Vowing to unravel the truth of her past with or without Merlin’s help, Guinevere joins forces with the sorceress Morgana and her son, Mordred—and faces the confusing, forbidden feelings she still harbors for him. When Guinevere makes an agonizing discovery about who she is and how she came to be, she finds herself with an impossible choice: fix a terrible crime, or help prevent war.
Guinevere is determined to set things right, whatever the cost.
Guinevere has been a changeling, a witch, a queen—but what does it mean to be just a girl?
All quotes are from an advanced reader copy and may or may not reflect the published edition.
“And he had hurt her, had hurt Guinevere, and he could never fix it, and he did not deserve to ever fix it.”
I went into this with relatively low expectations. After the way the second book left me feeling, I was prepared to be disappointed. I really was not, however, prepared to be disappointed in our main character.
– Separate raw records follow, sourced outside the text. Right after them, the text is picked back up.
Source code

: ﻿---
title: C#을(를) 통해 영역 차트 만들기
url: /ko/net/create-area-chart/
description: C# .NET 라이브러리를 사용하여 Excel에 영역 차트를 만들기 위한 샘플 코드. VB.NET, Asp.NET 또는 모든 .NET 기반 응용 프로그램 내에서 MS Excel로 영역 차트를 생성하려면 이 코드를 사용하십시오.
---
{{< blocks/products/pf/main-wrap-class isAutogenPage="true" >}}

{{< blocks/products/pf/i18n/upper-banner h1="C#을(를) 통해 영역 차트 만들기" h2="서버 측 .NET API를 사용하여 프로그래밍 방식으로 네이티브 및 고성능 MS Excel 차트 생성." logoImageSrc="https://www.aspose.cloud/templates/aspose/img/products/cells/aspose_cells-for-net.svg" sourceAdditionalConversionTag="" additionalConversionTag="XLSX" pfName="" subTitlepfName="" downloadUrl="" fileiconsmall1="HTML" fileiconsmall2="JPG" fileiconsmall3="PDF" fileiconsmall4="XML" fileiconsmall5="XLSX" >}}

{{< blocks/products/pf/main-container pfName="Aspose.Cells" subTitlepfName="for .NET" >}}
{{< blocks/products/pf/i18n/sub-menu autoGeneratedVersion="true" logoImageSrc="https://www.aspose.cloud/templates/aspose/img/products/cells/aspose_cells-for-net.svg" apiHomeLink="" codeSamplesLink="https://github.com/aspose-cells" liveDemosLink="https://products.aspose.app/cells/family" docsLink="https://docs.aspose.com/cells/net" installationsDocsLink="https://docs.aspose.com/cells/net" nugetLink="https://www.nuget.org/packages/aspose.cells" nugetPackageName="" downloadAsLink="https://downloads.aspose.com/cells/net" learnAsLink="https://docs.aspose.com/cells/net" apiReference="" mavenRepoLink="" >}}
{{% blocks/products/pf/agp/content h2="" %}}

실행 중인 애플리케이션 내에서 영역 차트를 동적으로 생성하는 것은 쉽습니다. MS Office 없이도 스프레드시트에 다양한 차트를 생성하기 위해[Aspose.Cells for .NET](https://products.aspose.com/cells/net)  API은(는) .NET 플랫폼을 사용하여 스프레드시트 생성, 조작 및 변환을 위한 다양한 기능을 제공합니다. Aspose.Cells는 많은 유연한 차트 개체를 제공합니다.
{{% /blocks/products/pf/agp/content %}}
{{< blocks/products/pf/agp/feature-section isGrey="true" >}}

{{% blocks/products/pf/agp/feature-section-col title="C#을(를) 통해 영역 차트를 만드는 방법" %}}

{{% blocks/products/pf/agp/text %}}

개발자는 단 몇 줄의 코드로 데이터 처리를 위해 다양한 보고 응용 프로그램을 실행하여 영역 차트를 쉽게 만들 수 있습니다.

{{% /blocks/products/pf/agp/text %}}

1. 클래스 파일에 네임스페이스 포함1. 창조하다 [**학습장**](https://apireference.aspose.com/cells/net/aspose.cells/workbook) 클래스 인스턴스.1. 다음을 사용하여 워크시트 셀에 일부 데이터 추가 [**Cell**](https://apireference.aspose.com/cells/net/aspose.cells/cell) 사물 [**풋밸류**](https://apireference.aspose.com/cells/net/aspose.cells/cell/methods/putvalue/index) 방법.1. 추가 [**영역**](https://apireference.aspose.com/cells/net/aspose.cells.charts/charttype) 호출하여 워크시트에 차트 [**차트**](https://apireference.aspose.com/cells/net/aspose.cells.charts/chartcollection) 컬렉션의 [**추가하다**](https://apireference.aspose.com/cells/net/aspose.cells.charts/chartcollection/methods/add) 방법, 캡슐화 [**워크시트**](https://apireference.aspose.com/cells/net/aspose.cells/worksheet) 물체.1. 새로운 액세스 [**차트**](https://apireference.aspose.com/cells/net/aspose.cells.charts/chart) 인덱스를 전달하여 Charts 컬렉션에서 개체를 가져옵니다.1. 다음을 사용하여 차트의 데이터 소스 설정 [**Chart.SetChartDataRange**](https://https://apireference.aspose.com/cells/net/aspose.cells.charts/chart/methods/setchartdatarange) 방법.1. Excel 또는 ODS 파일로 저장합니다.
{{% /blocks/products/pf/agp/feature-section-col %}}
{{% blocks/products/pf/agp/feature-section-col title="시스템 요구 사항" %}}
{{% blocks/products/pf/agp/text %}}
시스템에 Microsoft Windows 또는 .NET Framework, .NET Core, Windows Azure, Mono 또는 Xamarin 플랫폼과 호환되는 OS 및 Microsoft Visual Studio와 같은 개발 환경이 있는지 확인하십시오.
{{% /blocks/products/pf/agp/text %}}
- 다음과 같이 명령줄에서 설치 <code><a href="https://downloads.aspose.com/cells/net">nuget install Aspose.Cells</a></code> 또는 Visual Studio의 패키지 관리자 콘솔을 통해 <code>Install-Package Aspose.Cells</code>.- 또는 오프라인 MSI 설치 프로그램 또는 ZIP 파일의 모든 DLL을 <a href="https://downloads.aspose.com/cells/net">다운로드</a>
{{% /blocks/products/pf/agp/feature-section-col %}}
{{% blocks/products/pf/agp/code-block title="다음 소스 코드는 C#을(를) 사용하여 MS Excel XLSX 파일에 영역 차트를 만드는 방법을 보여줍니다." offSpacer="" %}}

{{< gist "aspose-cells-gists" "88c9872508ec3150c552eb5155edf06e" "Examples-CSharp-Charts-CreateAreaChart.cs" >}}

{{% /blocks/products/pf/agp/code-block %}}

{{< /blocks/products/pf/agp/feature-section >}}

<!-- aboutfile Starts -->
To prepare for reading this advanced reader copy, I made a point to re-read the first two books. This was to make sure that my review was fair, and that I remembered things correctly. Part of me wishes I hadn’t done that. Why? Because Guinevere left in book two, and someone else replaced her in book three.
“She was alone. She was a fool. And, as her lungs burned and her vision dimmed, she knew with absolute certainty she had drowned before, and she was drowning again.”
Guinevere is single-minded in this book. Her focus is finding out who she was before she was Guinevere. I understand wanting your own backstory, and I generally support and love these kinds of plots. Yet, once we found out who Guinevere was, it was incredibly lackluster. My initial reaction was an eye roll and an “okay, congrats?” And there was some 50% left of the book after that. We had the pleasure of meeting Fina, and her inclusion in the book is the only thing that kept me going. I found her greatly amusing and refreshing from what happens to Guinevere’s personality after she finds out who she is.
“Life is short. Death is swift. Some sorrows are sweet enough to be worth feeling.”
Once Guinevere knows who she is, she then spends the rest of the book is annoying as fuck about it. I rarely use the f word in my reviews. But our favorite female hero seems to wallow in the information. She is overwhelmed by it and becomes somewhat useless to the rest of the story and the war happening around her. This only improves in the final 25%, and it’s mostly an act of desperation. This felt frustrating to me to read, and I wanted to smack her upside the head for it.
“I know you would fight the whole world for me. And I would for you as well, which is why I cannot tell you what to do. I will be safe, one way or another. And we will be together again.”
My last comments are more of a nit-picky thing than anything. The first book made me excited for a female Lancelot, and the idea of Guinevere being queer. The second book made me feel like I had been queer baited and led on. And this book? This book made me wish I’d been queer baited because the ending was a cop-out. Do better. Write better. This entire book felt like our author had no idea what she wanted to write, and like the audience’s opinions made her choose too many directions at once.
“I am life and I am death and I am everything in between.”
Thank you to Netgalley and the publisher for a copy of this book in exchange for an honest review.